Introduction
Embibe’s Knowledge Graph is a curriculum-agnostic multi-dimensional graph consisting of more than 75,000+ nodes, each representing a discrete unit of academic knowledge, also called concepts and the hundreds of thousands of interconnections between them showing how concepts are not independent but are instead related to other concepts.
As Embibe expands its content, the Knowledge diagram is also constantly evolving. Historically, it has been built using expert faculties’ manual effort and smart automation to curate portions of the graph. However, Embibe is investing in research that aims to automatically discover new nodes of the graph and extend the graph to cover even more parts of the academic knowledge spectrum.
The Academically Differentiated Phrase Extractor enables us to discover new nodes in a Knowledge Graph by using a labelled data set and a BERT-based model. It gives us phrases and the relevance levels of those phrases.

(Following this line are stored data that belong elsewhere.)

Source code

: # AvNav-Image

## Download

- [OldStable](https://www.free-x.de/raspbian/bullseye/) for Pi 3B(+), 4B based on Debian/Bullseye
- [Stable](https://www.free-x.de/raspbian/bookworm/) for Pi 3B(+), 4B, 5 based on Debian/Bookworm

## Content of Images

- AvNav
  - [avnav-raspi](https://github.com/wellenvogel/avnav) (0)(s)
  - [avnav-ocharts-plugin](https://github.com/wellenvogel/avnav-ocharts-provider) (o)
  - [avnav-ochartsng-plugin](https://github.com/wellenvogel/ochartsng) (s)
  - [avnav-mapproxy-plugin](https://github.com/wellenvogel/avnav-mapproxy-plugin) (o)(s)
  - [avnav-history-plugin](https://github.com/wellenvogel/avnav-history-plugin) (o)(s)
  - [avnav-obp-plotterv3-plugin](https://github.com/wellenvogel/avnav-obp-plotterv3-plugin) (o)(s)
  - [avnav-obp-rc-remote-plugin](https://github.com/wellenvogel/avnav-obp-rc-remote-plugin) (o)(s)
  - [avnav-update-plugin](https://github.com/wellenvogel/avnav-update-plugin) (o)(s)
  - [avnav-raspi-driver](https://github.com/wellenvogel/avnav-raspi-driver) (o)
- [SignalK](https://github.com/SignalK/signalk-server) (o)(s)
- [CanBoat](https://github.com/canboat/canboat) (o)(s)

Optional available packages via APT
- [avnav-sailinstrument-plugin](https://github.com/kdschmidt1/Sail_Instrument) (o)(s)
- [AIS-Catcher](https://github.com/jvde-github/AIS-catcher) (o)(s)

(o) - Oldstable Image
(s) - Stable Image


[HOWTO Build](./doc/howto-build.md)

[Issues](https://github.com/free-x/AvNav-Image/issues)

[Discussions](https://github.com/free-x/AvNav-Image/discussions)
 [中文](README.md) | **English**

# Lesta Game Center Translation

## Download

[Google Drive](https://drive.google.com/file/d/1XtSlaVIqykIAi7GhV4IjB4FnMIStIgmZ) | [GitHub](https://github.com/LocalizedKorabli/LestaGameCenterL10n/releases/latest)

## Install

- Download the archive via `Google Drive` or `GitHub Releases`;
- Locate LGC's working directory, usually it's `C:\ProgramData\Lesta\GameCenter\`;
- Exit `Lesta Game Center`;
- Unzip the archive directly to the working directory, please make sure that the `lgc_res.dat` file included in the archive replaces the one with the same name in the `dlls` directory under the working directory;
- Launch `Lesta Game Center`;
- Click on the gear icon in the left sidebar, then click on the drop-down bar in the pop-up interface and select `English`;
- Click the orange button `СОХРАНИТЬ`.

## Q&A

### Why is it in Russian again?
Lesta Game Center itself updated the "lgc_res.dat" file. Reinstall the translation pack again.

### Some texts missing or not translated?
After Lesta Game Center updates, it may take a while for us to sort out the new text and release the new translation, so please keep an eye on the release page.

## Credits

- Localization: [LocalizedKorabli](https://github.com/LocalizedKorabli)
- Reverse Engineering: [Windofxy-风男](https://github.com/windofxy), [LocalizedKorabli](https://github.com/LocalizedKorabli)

Academically Differentiated Phrase Extractor
Academically Differentiated Phrase Extractor (ADPE), is an automated underlining of important spans of text from an academic book, analogous to how a student underlines important concepts while reading the book. Its primary aim is to extract concepts from unstructured text, driven by the hypothesis that most concepts can be identified as a subspace of the book text.
There is extensive work on key-phrase extraction and named entity recognition. However, automatic extraction of the concepts from an academic book is a challenging task that has seen limited coverage. Concept extraction, by definition, is exhaustive in nature, i.e. all concepts that need to be extracted, which are part of a chapter’s concept hierarchy, describing their co-occurrence and relevance in the context of the chapter. It differs from key-phrase extraction because the latter focuses on top-n keywords describing an article in the knowledge graph, not necessarily in any meaningful hierarchy of relevance.
Moreover, it also differs from named entity extraction as the latter task focuses on extracting individual instances of entities belonging to pre-specified classes (e.g., LOCATION, PERSON, ORG) from generally shorter texts like sentences not necessarily constituting a semantic hierarchy as opposed to our goal to extract unique, related concepts. We present approaches for ontology-based concept extraction motivated by such task formulations using classical machine learning and deep learning-based supervised/unsupervised techniques.
Research Approaches
Our experiments leverage state-of-the-art deep learning techniques to improve performance on ADPE datasets, such as BERT (Bidirectional Encoder Representations from Transformers), LSTM (Long Short-Term Memory), CNNs (Convolutional Neural Network) in two primary classification formulations.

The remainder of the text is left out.